Another tactic for holding a story's momentum is to have multiple conflicts occurring in different places. This can help you keep the intensity of the book high without putting so much pressure on you to “top yourself” with each plot twist. You can alternate between conflicts, always keeping the reader apprehensive. When one area of conflict dies down, you can focus on another character's plight, thereby maintaining your intensity.

Also, remember that conflicts are not always “concrete” things, like your formidable swordswoman fighting the evil Dronjak raiders of the Northern Reach. Many conflicts are internal, such as the aforementioned swordswoman knowing that the Dronjak are not really evil, but only striving for arable farmland with which to feed their people. She may be consumed with guilt for all the blood she's spilled in the name of a king she knows to be a conniving, underhanded snake.

Conflict can also be promulgated in the reader's mind. This can happen when the reader is aware of things that the character is not. For instance, if the reader is aware that Juliet isn't dead, but only sleeping on the slab in the crypt (weird, but hey...), she knows the awful mistake Romeo makes when he chooses to kill himself. Using reader knowledge against character knowledge can really make for heart-wrenching scenes. When the reader knows the character has it all wrong, and is headed for ruin, that will fill them with the urge to shout at the character, “No, don't do it! Just wait!” that's intensity. If the reader is reading with their heart, you have them. It's a good story. You've done your job.

Here's another news flash, something that takes many of us a book or three to figure out: Characters can be wrong. They can be fallible. Big mistakes are one of the great plot devices at your disposal. Most of the classical stories in literature are based upon a character who is powerful, but fallible. The character has some great downfall that ruins everything. You don't have to write tragedies, of course, but allowing characters to fail, especially in spectacular fashion, can sometimes make for the most dramatic story lines, the ones with the most intensity. In the parlance of the Bible, you have to fall in order to be redeemed.
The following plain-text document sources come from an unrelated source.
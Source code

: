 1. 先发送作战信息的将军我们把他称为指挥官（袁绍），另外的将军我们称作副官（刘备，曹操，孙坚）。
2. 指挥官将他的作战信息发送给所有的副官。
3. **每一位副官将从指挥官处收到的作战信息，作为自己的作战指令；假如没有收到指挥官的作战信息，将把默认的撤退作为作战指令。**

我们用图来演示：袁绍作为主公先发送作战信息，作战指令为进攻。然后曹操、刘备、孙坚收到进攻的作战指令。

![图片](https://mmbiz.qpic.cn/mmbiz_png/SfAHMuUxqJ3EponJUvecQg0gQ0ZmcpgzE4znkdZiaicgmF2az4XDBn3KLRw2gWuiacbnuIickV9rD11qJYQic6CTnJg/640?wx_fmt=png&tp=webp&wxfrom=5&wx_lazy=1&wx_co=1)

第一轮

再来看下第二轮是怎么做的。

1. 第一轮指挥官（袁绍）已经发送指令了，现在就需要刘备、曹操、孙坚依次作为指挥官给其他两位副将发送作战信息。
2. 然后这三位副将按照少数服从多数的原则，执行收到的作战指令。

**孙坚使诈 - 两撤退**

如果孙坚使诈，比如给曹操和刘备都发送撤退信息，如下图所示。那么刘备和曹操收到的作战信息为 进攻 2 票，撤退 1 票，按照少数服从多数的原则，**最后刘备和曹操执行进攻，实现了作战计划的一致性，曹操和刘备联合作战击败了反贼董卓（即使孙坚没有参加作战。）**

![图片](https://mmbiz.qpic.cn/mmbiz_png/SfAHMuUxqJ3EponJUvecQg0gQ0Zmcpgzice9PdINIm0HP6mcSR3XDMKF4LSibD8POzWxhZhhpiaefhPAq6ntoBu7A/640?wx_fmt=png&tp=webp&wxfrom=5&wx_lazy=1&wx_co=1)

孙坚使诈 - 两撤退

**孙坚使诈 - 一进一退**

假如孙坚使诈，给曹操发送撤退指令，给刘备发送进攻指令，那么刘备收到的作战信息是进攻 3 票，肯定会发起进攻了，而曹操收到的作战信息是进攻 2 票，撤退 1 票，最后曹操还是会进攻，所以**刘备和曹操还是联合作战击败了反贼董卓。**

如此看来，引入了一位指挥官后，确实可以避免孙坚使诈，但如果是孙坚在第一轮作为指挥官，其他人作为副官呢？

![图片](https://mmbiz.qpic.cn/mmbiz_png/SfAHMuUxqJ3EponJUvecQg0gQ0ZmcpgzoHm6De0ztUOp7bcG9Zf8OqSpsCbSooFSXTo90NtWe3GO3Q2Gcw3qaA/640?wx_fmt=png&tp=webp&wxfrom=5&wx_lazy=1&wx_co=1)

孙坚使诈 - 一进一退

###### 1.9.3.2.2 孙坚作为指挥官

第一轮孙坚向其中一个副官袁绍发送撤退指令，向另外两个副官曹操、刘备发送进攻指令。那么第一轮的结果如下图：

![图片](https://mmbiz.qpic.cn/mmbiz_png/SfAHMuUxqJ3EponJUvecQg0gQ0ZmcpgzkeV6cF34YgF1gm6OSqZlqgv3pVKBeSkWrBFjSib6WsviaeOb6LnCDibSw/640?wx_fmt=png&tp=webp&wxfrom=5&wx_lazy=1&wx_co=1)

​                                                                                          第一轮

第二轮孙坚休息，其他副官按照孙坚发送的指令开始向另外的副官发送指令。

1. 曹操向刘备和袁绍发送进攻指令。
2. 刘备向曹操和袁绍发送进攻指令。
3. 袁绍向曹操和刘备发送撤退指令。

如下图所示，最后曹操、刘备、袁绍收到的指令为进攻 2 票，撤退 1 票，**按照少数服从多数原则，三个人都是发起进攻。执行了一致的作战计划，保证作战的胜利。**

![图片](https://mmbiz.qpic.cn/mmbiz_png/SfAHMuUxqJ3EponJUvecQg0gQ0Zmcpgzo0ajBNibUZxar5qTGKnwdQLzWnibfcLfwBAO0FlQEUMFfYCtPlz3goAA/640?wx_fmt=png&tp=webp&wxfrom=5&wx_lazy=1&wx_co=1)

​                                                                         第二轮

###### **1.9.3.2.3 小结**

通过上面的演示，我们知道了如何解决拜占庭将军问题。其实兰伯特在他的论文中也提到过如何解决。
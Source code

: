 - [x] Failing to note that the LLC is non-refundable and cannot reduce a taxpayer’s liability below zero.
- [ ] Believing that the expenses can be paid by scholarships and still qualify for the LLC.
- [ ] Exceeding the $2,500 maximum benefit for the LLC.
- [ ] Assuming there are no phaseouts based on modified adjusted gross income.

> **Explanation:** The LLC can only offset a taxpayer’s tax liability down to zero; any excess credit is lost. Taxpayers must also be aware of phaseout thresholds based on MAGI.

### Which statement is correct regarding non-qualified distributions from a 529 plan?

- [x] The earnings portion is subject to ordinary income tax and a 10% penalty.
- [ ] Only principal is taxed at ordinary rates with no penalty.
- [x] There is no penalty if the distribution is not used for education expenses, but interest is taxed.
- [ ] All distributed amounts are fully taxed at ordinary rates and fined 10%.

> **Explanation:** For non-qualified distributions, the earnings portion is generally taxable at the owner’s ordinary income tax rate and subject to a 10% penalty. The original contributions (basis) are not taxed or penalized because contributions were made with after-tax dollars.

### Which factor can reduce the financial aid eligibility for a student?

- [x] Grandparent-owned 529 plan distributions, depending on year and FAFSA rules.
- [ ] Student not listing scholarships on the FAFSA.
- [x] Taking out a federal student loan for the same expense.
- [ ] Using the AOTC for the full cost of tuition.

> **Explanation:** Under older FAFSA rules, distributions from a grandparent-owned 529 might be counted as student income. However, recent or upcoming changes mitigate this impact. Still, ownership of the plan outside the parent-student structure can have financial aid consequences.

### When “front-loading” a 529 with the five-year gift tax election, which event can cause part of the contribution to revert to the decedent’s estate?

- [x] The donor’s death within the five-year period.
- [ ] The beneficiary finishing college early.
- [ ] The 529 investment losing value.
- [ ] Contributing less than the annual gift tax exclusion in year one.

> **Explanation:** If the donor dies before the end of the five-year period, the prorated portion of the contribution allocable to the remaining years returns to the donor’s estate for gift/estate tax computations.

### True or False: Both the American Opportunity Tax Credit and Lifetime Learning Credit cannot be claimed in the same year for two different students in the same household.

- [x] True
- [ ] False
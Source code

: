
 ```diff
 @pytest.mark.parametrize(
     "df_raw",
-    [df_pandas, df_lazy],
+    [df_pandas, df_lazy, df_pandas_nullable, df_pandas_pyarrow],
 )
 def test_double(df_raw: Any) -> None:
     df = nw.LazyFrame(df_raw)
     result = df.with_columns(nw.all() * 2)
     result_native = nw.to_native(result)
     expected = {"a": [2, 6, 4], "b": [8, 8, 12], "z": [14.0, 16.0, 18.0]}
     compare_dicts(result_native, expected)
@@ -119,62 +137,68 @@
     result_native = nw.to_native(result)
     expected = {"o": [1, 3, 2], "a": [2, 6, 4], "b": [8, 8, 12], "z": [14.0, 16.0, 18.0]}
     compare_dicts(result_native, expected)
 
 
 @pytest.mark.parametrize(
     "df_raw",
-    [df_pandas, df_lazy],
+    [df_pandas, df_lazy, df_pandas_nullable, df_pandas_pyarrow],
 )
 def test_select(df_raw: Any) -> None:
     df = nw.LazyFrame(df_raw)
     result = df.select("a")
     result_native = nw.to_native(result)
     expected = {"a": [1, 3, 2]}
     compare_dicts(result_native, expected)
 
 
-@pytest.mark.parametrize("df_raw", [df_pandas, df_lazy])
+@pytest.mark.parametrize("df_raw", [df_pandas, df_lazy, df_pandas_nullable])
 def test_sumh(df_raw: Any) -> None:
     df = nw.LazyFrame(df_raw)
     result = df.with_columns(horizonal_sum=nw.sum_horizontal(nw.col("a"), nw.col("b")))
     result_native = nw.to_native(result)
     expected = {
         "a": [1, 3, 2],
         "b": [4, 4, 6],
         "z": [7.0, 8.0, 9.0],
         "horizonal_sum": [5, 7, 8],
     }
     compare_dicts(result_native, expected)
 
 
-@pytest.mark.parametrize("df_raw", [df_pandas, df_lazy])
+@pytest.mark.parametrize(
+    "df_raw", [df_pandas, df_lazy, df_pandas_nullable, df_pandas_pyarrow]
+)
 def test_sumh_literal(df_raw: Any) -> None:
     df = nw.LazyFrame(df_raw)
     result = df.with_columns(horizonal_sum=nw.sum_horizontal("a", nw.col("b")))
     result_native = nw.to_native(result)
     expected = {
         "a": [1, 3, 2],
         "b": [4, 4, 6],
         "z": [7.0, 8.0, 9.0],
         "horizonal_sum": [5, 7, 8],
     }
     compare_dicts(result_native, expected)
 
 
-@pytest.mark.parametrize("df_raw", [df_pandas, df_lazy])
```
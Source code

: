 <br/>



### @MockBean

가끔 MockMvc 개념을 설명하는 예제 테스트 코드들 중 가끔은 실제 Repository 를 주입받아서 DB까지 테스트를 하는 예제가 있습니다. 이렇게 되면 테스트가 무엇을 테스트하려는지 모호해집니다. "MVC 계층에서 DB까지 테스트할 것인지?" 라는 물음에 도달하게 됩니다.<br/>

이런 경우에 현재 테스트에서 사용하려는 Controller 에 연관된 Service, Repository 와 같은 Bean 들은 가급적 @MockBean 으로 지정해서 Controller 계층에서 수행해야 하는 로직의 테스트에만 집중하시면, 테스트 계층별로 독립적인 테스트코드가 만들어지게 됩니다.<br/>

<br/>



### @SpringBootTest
When we read, we're agreeing to go along with the author, to sublimate our concerns about next month's rent, to ignore our roommates as they're playing on the Nintendo. We're taking time away from other pursuits, some of which may be important. In order to justify this gift of time our readers tender up, we as authors must give them something vibrant, exciting, well-crafted, and meaningful. It's our only stock in trade, so we can't afford to pawn off second-rate merchandise. If we can present a story with far-reaching consequences, with emotional turmoil, with the Stygian depths of despair and the august heights of triumph—that's going to justify the reader's faith in us. We must go beyond the norm, we must present a tale outside the tired rank and file. It has to be more intense than the lives our readers are leading.

Using all the tactics discussed above (not to mention a myriad of others you may think of on your own), along with good structure and solid line-by-line style, you can write a story that will run around in your readers' heads for years. If you do it right, there will be a few people who will keep thinking about your story, whose lives may actually be altered in small ways by the words you wrote down. With words, you can wield great magic, but that sorcery is neither quick nor simple. It takes work, time, and sometimes tears. If it means enough to you, you'll pay the cost and cast the runes.

Good luck, and happy writing.

Next time: Emotion and Intent

2 comments:

drthunder said...

Peope who don't read this are going to be missing so much. Your practical discussions are almost as good as your stories. I would highly recommend these pieces to anyone who dreams of being a writer. You don't make writing sound easy, but you certainly make it sound challenging.

Patrick M. Tracy said...

Doc,

Writing isn't easy, but the reward for putting in the effort can be great. Not necessarily monetarily, but in the things you discover about your own heart and psyche along the way.